WHAT YOU HAVE TO DO:
Take each line from the material below that includes the string "comprehensive" and copy it.

INPUT FOR THIS TASK:
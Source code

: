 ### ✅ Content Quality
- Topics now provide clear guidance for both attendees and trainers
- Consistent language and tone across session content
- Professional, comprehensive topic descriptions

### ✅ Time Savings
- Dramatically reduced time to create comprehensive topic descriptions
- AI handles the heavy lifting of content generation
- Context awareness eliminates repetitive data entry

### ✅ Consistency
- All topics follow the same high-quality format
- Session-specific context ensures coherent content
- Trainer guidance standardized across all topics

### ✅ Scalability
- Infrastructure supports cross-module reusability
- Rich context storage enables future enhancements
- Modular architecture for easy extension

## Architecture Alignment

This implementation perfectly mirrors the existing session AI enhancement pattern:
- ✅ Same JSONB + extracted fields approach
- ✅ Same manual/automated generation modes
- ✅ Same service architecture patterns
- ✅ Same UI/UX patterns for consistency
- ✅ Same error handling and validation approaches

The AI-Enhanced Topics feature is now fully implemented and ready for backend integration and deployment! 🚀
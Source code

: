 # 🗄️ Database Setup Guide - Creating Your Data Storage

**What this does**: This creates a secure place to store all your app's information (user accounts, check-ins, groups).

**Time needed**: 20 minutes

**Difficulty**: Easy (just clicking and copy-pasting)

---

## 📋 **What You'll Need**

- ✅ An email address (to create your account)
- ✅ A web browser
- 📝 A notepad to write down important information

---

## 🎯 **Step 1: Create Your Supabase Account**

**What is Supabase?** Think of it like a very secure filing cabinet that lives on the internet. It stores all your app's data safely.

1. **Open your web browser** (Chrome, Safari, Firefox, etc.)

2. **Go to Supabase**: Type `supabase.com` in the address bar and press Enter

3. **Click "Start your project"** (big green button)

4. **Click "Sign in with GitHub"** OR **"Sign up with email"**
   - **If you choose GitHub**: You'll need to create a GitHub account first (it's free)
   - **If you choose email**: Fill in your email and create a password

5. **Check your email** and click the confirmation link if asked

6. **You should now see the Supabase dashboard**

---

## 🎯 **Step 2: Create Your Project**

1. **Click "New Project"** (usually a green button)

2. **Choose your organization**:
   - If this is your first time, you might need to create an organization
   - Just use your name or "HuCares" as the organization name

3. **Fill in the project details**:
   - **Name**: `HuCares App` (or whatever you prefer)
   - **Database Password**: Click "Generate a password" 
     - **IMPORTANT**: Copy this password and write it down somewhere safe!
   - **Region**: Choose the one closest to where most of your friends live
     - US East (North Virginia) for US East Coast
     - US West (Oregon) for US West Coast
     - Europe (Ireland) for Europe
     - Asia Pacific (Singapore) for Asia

ANSWER SECTION:
- Professional, comprehensive topic descriptions
- Dramatically reduced time to create comprehensive topic descriptions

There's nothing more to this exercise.